Summary: Innocent implied SLASH, not so innocent murder. A whimsical glance at Snape's life in a Post-War future where the Dark side wins, co-starring Draco Malfoy.

Pureblood Cooking With Severus Snape

"A polite silence from our studio audience here at ZRD-TV for Senior Death Eater, Potions Master, Alchemist to the Dark Lord, Ninth Degree Dark Artist, Bokor of Tropical Healing, Transitional Headmaster of Hogwarts School of Witchcraft and Wizardry, Founder of the Snape School for Culinary Excellence, awarded Snake and Scull Seals of Approval for Stealth, Deceit and Loyalty, and the Order Of Morrighan First Class, author of one Potions text, and twenty-three best selling post-house-elf cookbooks, Master Chef, Severus Snape."

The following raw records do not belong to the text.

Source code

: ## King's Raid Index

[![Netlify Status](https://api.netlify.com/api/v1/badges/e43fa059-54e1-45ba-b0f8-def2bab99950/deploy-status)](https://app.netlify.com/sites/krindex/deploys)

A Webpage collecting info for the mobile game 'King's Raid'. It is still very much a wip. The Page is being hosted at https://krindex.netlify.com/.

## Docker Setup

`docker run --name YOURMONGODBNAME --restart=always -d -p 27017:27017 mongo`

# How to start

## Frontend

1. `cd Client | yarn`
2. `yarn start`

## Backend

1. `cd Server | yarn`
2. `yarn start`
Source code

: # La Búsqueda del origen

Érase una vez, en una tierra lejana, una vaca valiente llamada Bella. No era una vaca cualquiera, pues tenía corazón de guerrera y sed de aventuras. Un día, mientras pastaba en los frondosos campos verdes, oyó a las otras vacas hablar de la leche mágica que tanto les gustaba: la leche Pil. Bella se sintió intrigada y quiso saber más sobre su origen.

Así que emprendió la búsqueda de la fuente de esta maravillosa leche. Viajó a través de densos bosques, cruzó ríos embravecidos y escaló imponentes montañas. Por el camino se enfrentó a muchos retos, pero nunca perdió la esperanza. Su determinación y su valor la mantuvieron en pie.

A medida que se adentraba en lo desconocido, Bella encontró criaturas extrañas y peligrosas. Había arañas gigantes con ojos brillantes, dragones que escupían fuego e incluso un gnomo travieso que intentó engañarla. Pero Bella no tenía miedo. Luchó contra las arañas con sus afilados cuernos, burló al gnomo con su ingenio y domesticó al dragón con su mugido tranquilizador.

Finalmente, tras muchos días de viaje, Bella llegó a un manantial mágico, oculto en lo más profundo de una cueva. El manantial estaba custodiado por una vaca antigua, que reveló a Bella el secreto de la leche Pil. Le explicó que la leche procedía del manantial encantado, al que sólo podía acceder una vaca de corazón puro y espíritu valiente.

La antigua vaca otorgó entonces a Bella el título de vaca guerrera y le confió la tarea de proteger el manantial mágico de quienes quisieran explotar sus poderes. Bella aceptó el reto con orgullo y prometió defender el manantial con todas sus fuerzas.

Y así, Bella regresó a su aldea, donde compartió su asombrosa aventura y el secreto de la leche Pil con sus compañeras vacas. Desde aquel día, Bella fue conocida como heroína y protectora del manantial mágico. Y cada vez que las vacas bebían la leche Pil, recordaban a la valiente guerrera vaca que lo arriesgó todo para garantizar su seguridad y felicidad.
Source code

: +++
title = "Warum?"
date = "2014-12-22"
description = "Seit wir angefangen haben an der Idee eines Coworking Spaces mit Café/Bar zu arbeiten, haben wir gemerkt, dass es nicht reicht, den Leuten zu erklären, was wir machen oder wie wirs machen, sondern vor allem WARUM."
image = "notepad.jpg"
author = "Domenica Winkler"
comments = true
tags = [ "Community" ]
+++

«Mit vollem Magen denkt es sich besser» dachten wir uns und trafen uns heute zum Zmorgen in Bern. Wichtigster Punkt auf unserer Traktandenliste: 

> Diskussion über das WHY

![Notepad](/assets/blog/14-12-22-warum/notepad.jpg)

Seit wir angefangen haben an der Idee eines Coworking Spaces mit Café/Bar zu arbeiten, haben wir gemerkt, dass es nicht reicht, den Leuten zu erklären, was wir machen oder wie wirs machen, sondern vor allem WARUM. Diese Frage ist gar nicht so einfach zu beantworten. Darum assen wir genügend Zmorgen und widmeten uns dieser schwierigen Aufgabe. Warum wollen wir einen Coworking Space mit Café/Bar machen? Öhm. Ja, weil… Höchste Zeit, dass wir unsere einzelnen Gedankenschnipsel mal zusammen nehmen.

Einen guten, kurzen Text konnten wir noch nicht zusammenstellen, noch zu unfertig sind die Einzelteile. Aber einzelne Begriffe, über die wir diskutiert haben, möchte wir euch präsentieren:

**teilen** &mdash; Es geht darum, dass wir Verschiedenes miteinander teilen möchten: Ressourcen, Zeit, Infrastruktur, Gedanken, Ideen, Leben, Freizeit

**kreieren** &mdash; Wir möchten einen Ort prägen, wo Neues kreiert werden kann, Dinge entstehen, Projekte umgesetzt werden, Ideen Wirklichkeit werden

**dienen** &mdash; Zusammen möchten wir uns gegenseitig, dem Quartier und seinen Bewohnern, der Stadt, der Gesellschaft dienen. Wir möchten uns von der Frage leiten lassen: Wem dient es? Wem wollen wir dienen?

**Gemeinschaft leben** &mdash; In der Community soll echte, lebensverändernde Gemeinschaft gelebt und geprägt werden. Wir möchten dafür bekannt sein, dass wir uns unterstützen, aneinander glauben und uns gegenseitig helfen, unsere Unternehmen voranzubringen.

A door that seems to lead from a dark basement flies open without a sound. A tall, ghostly pale, black haired, fiftyish-looking wizard noted for his intense gaze, wandless magic, and eccentric attachment to vintage clothing steps gracefully out to stand before a black marble altar in a well appointed kitchen. Despite the request for silence, a few mental incompetents applaud anyway or scream things like, "I want to have your baby!"or "Snape! You're still a greasy git!" only to receive expert hexing and discrete removal from special security.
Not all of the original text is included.